[Stored data entries]

--------------------------------

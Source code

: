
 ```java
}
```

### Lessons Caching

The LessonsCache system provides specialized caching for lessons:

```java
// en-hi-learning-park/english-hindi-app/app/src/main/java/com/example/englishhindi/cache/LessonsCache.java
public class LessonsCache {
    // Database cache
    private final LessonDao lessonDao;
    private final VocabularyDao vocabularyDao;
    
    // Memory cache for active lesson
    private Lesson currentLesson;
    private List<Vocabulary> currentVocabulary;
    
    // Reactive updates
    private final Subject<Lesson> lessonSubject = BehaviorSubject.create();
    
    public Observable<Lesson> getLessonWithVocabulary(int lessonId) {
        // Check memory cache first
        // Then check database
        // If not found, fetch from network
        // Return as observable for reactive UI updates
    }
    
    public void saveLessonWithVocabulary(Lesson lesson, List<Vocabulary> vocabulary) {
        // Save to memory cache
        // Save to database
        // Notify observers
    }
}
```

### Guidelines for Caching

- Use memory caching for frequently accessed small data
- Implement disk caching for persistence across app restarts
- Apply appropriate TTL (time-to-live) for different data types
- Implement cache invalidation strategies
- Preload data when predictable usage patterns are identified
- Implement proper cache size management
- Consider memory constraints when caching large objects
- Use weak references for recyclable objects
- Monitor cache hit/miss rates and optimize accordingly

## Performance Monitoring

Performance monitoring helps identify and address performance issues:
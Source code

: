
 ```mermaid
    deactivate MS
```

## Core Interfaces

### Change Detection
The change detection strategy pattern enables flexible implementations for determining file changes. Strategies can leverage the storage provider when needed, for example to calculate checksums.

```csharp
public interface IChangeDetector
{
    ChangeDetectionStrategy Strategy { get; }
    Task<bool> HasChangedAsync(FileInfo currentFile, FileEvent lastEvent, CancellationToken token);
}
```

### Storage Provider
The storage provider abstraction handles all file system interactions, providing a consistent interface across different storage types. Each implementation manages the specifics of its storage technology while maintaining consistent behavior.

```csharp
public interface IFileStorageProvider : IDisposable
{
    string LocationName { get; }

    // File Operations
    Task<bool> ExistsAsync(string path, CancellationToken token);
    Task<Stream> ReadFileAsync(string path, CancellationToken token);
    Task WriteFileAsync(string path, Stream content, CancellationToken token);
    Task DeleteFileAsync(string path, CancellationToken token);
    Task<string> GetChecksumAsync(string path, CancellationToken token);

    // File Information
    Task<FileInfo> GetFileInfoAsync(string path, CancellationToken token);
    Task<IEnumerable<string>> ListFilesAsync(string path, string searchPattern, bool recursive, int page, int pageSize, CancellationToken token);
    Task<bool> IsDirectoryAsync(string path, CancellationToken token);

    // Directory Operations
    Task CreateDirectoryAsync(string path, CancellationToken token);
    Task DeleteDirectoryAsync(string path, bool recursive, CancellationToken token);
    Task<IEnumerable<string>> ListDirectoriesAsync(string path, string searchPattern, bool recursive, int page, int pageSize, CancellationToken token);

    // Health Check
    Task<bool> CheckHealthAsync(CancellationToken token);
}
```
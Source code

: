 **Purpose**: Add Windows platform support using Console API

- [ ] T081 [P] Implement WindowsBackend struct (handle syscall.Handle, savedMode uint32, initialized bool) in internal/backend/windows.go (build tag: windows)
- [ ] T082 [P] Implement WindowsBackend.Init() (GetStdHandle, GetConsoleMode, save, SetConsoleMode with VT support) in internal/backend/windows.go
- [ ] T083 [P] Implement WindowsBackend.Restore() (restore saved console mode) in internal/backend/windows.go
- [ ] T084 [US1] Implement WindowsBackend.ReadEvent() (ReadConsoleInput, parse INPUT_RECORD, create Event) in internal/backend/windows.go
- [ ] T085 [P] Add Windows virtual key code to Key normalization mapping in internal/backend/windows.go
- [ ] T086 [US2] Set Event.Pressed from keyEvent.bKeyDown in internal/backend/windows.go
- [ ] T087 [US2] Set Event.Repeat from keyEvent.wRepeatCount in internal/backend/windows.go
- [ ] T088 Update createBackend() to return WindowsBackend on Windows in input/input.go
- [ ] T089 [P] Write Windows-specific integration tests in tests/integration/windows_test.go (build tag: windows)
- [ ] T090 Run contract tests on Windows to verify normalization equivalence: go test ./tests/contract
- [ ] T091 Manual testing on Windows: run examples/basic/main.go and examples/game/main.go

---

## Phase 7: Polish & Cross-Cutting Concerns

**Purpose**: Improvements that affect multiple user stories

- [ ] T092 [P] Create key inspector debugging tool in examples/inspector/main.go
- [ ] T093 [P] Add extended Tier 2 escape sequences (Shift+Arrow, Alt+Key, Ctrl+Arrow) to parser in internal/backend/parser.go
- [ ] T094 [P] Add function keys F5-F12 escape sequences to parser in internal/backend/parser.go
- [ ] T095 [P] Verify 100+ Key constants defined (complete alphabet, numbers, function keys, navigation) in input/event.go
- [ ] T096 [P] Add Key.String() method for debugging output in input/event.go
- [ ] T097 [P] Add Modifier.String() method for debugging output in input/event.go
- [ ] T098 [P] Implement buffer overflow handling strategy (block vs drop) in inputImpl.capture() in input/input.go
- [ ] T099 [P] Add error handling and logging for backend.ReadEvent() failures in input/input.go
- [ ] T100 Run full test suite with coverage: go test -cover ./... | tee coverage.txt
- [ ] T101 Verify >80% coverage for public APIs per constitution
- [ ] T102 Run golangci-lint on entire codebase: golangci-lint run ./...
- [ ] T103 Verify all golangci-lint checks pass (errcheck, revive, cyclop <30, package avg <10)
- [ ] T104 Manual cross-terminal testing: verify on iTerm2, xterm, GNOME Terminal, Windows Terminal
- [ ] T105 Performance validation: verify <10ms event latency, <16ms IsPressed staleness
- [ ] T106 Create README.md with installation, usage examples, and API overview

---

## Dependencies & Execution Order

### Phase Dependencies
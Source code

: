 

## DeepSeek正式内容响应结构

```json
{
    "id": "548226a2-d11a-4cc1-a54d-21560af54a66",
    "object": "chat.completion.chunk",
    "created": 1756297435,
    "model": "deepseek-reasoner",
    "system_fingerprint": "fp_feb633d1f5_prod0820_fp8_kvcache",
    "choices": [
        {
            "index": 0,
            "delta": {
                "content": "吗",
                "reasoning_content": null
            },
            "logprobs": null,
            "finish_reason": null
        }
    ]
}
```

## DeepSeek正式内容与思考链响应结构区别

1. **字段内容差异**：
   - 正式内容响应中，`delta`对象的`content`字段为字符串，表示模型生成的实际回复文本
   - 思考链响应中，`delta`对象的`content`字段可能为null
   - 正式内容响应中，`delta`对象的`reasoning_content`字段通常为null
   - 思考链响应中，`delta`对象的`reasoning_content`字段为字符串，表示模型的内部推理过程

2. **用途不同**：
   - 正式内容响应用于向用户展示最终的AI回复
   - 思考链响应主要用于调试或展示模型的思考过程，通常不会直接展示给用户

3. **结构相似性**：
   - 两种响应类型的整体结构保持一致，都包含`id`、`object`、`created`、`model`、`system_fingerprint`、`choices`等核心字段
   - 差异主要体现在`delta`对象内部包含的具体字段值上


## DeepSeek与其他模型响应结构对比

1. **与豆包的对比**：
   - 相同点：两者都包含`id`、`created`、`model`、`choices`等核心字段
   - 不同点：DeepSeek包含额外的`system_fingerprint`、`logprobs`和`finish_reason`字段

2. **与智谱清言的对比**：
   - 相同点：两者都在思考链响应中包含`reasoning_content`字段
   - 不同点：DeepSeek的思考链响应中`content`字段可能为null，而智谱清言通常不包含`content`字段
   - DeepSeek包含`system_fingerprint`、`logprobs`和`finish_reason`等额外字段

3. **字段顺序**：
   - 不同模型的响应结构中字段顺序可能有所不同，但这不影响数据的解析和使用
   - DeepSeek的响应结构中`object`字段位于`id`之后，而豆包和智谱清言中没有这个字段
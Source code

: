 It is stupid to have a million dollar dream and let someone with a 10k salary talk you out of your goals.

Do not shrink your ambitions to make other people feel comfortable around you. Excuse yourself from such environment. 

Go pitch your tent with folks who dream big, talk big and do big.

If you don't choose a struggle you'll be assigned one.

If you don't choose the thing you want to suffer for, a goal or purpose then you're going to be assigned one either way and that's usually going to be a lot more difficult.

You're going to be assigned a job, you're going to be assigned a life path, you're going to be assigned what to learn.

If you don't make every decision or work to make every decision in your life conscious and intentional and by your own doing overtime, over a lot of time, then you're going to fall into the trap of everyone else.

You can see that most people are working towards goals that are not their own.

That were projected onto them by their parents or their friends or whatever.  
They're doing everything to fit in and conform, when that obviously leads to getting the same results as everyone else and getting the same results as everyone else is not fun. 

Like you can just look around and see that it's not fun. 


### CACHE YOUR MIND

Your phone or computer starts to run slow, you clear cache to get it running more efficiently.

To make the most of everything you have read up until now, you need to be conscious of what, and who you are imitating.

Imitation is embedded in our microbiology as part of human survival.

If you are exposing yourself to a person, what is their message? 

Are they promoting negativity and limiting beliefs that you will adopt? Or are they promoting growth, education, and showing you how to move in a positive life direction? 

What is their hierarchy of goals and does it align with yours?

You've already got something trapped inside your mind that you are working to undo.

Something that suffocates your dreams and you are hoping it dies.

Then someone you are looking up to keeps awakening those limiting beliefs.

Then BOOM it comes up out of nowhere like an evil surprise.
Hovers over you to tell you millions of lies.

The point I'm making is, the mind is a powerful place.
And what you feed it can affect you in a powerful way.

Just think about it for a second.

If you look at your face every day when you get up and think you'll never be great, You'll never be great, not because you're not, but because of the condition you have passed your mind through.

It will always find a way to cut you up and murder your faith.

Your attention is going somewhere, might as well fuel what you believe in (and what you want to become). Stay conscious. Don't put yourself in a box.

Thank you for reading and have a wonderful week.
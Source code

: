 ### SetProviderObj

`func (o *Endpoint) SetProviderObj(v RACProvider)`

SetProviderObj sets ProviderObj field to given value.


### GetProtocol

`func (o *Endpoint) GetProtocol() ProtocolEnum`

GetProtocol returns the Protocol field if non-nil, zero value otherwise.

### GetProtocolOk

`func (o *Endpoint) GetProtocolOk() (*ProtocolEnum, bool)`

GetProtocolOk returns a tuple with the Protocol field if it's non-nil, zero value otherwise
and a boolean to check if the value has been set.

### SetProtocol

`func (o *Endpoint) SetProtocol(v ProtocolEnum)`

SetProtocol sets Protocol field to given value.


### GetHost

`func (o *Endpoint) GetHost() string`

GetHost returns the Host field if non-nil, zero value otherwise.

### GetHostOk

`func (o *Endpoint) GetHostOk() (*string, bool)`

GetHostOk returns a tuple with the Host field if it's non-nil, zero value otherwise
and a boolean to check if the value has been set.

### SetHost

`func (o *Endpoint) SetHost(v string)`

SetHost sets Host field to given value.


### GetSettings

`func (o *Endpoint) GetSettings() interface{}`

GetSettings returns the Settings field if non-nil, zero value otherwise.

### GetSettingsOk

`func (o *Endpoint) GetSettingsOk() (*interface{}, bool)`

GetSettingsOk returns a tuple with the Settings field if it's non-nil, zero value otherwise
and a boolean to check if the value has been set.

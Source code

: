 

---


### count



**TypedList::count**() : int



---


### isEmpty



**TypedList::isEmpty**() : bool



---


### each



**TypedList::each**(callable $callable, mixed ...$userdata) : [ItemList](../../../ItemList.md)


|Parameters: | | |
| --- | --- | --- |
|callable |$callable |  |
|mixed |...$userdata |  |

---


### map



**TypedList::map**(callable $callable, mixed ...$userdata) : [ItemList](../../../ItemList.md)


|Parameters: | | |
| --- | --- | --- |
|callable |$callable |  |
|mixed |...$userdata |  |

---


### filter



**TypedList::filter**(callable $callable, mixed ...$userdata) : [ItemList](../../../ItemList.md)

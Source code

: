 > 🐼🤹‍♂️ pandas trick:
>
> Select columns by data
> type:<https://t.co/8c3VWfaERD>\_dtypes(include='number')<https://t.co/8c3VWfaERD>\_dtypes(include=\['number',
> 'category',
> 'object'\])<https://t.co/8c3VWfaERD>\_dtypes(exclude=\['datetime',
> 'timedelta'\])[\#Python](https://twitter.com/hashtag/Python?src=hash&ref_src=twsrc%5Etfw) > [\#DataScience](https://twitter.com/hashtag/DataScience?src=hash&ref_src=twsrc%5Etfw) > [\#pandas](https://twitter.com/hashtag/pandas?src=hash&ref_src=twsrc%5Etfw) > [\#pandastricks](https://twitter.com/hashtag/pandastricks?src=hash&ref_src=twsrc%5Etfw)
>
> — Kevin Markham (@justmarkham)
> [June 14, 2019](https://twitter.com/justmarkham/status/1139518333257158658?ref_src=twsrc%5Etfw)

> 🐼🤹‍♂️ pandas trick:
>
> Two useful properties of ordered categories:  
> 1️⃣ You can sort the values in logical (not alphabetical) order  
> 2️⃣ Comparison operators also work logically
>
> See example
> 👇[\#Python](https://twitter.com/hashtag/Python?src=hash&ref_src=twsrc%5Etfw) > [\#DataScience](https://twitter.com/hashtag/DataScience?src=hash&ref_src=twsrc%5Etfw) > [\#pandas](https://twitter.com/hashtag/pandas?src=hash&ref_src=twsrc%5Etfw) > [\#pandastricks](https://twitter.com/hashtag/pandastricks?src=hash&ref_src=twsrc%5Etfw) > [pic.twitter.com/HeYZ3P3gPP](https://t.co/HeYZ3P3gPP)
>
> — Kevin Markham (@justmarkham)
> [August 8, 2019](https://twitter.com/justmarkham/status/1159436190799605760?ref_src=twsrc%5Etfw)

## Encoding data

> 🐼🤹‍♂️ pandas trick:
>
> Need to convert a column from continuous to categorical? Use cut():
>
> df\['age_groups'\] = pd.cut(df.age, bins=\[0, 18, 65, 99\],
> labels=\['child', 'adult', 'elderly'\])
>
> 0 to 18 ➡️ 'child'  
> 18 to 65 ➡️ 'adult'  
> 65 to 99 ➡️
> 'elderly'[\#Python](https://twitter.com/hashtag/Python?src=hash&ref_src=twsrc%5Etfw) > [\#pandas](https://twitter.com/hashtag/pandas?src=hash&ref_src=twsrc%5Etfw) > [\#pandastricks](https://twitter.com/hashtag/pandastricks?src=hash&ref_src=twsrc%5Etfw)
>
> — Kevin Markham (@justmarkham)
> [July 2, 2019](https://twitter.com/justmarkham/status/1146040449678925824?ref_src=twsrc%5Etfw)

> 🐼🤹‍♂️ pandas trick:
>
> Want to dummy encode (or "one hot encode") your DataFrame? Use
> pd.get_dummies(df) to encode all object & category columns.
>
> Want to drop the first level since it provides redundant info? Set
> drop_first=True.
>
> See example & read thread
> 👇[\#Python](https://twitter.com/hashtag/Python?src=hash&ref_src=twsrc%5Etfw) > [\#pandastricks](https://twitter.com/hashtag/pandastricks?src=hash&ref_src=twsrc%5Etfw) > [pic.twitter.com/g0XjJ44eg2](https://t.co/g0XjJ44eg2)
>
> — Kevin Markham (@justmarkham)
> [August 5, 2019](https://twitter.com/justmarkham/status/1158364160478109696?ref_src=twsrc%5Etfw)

--------------------------------

Identify every line above that includes the word "DataScience", and show those lines.

**ANSWER**
> 'timedelta'\])[\#Python](https://twitter.com/hashtag/Python?src=hash&ref_src=twsrc%5Etfw) > [\#DataScience](https://twitter.com/hashtag/DataScience?src=hash&ref_src=twsrc%5Etfw) > [\#pandas](https://twitter.com/hashtag/pandas?src=hash&ref_src=twsrc%5Etfw) > [\#pandastricks](https://twitter.com/hashtag/pandastricks?src=hash&ref_src=twsrc%5Etfw)
> 👇[\#Python](https://twitter.com/hashtag/Python?src=hash&ref_src=twsrc%5Etfw) > [\#DataScience](https://twitter.com/hashtag/DataScience?src=hash&ref_src=twsrc%5Etfw) > [\#pandas](https://twitter.com/hashtag/pandas?src=hash&ref_src=twsrc%5Etfw) > [\#pandastricks](https://twitter.com/hashtag/pandastricks?src=hash&ref_src=twsrc%5Etfw) > [pic.twitter.com/HeYZ3P3gPP](https://t.co/HeYZ3P3gPP)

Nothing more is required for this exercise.